**ACTIVITY**
Number of lines below with "Assign": work it out and reply with that number only.

**STORED DATA**
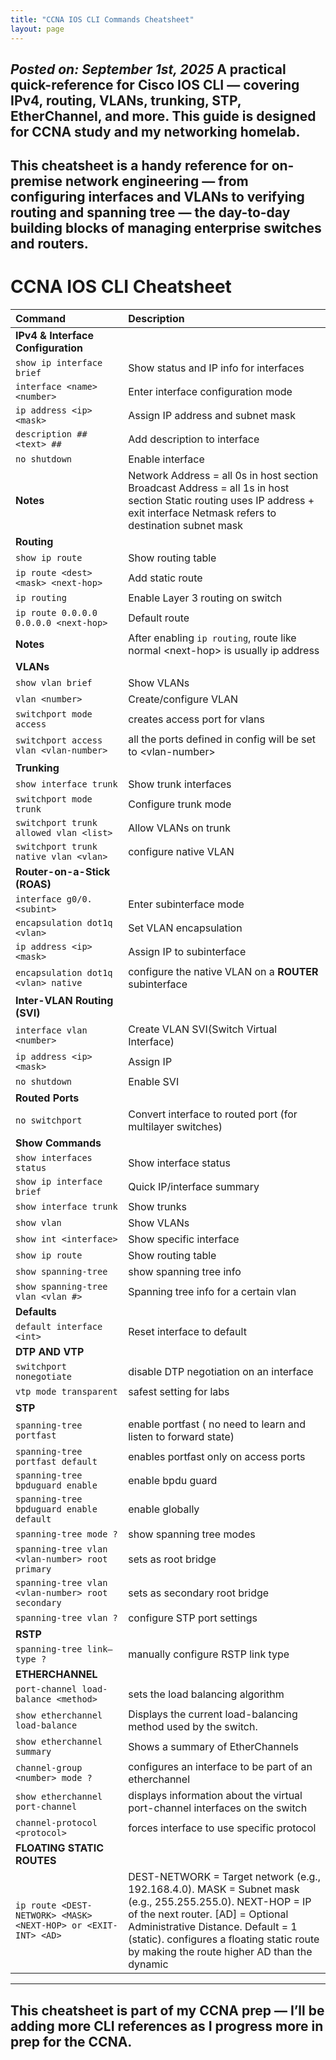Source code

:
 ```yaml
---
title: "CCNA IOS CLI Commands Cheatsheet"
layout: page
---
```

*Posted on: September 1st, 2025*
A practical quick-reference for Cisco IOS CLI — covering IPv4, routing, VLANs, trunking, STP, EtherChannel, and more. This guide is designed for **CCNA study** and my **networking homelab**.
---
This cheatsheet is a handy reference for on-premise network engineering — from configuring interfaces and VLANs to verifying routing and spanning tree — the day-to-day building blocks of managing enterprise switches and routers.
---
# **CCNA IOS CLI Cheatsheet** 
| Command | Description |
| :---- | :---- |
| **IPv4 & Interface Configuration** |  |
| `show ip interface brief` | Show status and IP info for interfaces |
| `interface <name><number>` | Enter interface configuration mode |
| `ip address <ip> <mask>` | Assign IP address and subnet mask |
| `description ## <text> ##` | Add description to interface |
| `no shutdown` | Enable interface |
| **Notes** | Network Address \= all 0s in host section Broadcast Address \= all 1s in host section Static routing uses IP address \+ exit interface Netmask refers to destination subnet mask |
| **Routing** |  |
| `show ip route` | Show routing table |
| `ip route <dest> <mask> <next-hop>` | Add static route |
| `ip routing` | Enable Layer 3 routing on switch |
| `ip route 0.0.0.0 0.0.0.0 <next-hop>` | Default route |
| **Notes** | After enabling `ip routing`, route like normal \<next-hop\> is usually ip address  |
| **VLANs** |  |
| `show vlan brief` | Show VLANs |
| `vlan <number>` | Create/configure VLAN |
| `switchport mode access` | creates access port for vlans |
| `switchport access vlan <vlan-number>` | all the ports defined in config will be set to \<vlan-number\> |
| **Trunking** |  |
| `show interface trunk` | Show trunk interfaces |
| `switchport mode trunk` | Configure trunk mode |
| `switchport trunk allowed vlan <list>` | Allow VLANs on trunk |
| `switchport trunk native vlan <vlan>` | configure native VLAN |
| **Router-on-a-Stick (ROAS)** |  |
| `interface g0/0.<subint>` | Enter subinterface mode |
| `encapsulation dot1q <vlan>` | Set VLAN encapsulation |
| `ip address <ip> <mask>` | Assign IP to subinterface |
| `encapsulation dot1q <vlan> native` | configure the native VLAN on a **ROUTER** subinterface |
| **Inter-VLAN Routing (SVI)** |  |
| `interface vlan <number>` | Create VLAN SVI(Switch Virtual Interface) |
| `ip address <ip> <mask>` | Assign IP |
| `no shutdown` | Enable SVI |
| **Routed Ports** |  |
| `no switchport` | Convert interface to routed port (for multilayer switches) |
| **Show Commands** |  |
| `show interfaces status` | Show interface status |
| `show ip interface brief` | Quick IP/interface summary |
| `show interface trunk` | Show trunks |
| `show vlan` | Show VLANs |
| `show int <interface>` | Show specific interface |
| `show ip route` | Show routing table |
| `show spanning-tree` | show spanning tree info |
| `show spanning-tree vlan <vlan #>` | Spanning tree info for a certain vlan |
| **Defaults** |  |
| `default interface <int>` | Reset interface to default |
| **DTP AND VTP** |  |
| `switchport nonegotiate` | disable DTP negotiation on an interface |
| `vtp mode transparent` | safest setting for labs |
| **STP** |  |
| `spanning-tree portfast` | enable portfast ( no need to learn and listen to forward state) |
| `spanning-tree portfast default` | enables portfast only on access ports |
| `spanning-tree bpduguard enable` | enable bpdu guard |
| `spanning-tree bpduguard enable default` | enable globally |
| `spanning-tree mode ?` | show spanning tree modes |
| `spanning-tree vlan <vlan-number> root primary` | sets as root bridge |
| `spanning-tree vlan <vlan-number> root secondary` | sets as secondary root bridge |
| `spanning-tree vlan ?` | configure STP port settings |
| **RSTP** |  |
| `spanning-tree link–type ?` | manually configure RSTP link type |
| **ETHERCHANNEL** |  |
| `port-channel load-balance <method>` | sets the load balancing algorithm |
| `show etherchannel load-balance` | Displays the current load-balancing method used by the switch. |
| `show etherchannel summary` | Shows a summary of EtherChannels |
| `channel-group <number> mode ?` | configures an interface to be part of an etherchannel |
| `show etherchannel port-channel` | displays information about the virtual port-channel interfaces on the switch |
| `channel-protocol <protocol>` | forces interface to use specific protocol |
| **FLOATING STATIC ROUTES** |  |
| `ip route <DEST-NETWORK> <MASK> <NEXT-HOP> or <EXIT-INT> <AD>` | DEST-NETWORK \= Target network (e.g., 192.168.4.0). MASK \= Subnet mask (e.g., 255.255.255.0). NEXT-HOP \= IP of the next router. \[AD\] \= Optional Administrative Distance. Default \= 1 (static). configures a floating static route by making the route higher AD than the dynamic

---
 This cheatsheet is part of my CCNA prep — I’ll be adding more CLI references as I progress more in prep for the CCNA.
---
==
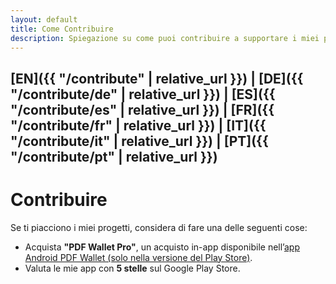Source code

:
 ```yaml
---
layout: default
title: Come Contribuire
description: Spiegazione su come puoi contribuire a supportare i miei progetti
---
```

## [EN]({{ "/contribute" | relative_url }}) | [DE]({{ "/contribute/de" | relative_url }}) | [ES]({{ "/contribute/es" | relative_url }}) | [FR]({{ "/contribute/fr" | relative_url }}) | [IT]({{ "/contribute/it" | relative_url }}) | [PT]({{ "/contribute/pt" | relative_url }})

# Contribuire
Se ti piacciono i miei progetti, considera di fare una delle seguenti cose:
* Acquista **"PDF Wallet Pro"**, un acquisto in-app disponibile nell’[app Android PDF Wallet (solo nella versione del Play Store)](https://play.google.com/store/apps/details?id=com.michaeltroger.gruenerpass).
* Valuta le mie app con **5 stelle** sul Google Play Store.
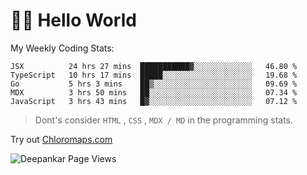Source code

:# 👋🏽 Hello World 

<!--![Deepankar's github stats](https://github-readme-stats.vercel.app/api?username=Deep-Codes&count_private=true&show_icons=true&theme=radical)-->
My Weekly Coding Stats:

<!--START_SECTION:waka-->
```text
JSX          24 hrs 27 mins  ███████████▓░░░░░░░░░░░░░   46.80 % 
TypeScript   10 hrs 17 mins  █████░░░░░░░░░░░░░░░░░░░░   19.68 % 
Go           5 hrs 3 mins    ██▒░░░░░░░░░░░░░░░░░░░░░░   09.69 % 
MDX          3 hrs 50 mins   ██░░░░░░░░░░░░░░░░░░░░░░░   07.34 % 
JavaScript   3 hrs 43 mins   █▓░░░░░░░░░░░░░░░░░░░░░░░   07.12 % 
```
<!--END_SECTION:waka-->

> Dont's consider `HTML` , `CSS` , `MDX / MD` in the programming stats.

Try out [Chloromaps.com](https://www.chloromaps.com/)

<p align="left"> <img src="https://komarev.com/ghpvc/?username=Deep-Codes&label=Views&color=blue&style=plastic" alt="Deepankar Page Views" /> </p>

**RESPONSE TO THIS TASK**
3